Although the issue of security was foremost in most people’s minds during the lead-up to Iraq’s legislative elections, held on April 30, some Iraqis were preoccupied with a rather different issue – kissing posters of female candidates. This phenomenon quickly generated backlash.

 

A number of photos of young Iraqis kissing female candidates’ posters on the mouth were uploaded to Facebook and Twitter during the campaign. Several of the candidates have said they found this distasteful. However, some have defended the actions on social networks, claiming that it is an expression of frustration about low salaries and high unemployment, which is preventing young people from getting married.

 

The Iraqi Minister for Women’s Affairs firmly condemned this behaviour, which she characterised as disrespectful and “immoral”. Furthermore, the president of the commission in charge of running the election claimed that certain actions would be taken against these young men, without being more specific.

 

A young man kissing the poster of a female candidate, with help from a friend.  

"During the elections, many female candidates display their faces, and some aren’t veiled. So these men see it as an opportunity to express their frustration"

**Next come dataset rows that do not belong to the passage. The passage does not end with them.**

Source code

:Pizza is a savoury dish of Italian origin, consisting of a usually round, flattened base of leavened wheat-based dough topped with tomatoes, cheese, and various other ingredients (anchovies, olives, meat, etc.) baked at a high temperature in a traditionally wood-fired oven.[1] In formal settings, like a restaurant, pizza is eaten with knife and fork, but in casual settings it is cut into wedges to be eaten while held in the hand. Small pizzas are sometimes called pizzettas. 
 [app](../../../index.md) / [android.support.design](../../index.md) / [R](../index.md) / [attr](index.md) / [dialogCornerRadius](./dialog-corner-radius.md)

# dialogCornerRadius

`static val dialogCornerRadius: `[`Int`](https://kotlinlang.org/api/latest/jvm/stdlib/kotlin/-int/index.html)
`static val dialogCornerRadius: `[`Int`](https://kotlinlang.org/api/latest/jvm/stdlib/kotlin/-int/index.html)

Hana Edward is an Iraqi feminist activist.

 

"These actions need to be framed in the current Iraqi social context. The relationship between young men and women is very complex here. Schools are generally not co-ed, and interactions between the genders are strictly supervised at universities. If there is any hint of a relationship between a female and male student, they may be expelled. As for going out, there are basically no public places where young men and women can meet without generating gossip and rumours. Cafes tend to be only for men.

 

Iraq has always been very conservative, but it has gotten worse in the last years with the return to power of Islamist parties and radical religious discourse in public spaces. As a result, all this frustration means that young men only see women as sex objects. This is the case even during the electoral period, with respect to female politicians. And since, because of the elections, female candidates are showing their faces — some without wearing a veil — they see it as an opportunity to express their frustration through this type of behaviour.

 

 

It’s true that some female politicians use their physique to get noticed by the electorate. This doesn’t really shock me, because having an attractive physical presence is important in political communication. But people tend to criticise them, saying they do this because they have no policy platform. As if the other candidates did! The entire political class is to blame on this point, since, most of the time, candidates win based on their ethnic or tribal background. But in a context of equal incompetence, it’s the women who are targeted. And they’re also the ones who get blamed for the young men’s behaviour, for being ‘too good-looking’.

 

The Iraqi constitution has a minimum quota for women, requiring that 25% of seats in the parliament be reserved for them [Editor’s note: out of 328 seats in total]. Then, there is the reality on the ground. When you look at the list of candidates, men are always listed on top, and women are relegated to last place. So, yes, it’s a good thing that the authorities are reacting against this degrading phenomenon. But if we want it to stop, politicians should lead the way by having more consideration for women in politics. Female politicians may actually have something to contribute; they shouldn’t be used just to look nice!"

 

A poster for the counter-campaign: “Together to stop the degrading campaign against female politicians” 

 

 Of the 9,040 candidates, 2,500 were women. The results of the legislative election will be released on May 15.